UK April inflation numbers were much less bad than reported.
Annual headline and core CPI inflation rose by 0.9 pp and 0.4 pp respectively from March, to 3.5% and 3.8%. These increases, however, were entirely attributable to hikes in government-controlled prices and vehicle excise duty (VED).
Water and sewerage charges rose by 26% in April versus 8% a year earlier, boosting annual headline and core rates by 0.18 pp and 0.23 pp respectively.
“Other services for personal transport equipment” – a category dominated by VED – rose by 19% versus 4% a year ago, adding 0.22 pp and 0.28 pp to headline and core rates.
The household energy price cap was raised by 4.7% versus a 12.4% fall in April 2024, boosting the headline rate by 0.65 pp.
Summing the above, official actions added 1.05 pp to the headline rate and 0.51 pp to core – more than the actual March-April increases.
Accordingly, the adjusted core rate calculated here fell from 3.2% in March to 3.1%, equalling its recent low (in December and September 2024) – see chart 1.
Chart 1

This measure, moreover, takes no account of Easter timing effects, which may have further inflated the April outturn.
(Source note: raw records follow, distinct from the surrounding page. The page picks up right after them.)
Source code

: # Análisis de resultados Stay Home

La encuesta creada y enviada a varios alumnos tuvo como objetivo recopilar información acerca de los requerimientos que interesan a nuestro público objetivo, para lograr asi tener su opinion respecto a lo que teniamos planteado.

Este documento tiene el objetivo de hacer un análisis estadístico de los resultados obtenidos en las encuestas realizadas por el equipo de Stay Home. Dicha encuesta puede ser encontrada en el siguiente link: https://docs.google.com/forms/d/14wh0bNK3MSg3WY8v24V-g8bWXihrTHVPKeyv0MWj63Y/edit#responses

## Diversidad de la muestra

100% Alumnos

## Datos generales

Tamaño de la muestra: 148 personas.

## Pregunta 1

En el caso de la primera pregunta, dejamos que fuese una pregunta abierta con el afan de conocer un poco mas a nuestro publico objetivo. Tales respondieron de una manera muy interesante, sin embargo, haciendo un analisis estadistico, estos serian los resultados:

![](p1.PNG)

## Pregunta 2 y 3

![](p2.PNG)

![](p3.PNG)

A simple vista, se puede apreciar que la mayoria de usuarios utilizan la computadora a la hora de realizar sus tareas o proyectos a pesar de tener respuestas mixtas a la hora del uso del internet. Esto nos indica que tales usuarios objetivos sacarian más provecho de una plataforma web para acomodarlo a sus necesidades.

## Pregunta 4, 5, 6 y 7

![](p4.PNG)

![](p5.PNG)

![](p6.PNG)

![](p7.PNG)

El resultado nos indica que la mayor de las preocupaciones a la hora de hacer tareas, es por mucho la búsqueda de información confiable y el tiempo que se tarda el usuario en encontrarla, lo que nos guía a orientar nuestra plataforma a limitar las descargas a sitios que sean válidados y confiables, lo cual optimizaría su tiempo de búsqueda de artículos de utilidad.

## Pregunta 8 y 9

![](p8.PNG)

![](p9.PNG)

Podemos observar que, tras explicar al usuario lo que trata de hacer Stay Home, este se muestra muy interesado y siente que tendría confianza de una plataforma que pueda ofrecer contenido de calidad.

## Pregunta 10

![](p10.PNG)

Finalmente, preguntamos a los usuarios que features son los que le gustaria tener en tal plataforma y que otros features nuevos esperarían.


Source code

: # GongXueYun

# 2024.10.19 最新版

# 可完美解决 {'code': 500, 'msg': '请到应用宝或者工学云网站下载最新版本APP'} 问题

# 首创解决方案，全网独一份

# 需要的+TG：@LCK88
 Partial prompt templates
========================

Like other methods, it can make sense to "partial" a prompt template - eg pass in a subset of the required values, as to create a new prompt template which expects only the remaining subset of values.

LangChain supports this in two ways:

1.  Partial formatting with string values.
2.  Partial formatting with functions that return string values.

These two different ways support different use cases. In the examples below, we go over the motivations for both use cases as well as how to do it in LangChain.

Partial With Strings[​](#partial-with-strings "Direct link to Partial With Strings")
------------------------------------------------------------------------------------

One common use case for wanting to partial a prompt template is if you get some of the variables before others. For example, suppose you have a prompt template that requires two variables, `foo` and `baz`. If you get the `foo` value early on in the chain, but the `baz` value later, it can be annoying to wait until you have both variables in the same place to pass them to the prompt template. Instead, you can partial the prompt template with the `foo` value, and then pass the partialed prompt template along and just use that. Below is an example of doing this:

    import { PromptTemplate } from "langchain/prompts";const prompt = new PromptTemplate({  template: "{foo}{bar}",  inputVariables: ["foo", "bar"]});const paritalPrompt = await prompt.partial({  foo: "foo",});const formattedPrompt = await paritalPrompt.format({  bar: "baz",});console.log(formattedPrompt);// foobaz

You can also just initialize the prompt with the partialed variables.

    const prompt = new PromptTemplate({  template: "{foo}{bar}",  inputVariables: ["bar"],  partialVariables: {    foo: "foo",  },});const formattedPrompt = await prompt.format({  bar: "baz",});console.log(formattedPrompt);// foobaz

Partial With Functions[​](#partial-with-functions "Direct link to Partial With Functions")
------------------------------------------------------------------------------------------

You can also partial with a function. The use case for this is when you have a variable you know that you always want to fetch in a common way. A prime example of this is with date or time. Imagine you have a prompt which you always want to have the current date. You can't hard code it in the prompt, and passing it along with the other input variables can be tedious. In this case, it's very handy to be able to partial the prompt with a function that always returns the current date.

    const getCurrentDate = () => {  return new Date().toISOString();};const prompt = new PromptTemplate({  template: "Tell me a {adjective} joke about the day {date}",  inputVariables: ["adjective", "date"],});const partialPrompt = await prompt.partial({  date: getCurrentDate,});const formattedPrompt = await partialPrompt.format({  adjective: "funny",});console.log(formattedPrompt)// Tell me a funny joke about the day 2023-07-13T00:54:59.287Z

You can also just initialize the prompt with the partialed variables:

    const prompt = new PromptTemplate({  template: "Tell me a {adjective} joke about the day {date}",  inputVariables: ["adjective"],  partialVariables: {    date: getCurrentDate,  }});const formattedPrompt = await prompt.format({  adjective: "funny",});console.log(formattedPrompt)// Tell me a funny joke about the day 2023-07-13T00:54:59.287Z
For example, air fares rose by 27% last month versus 7% in April 2024, implying a 0.13 bp lift to annual core.
Underlying softening is consistent with lagged money trends and sterling appreciation – the effective rate is currently 3% above its 2024 average level and 7% higher than in 2023.
The MPC is concerned that another inflation pick-up, although unrelated to monetary policy, will generate “second-round” effects. Still-subdued money growth, currency strength and a weakening labour market argue for a relaxed view.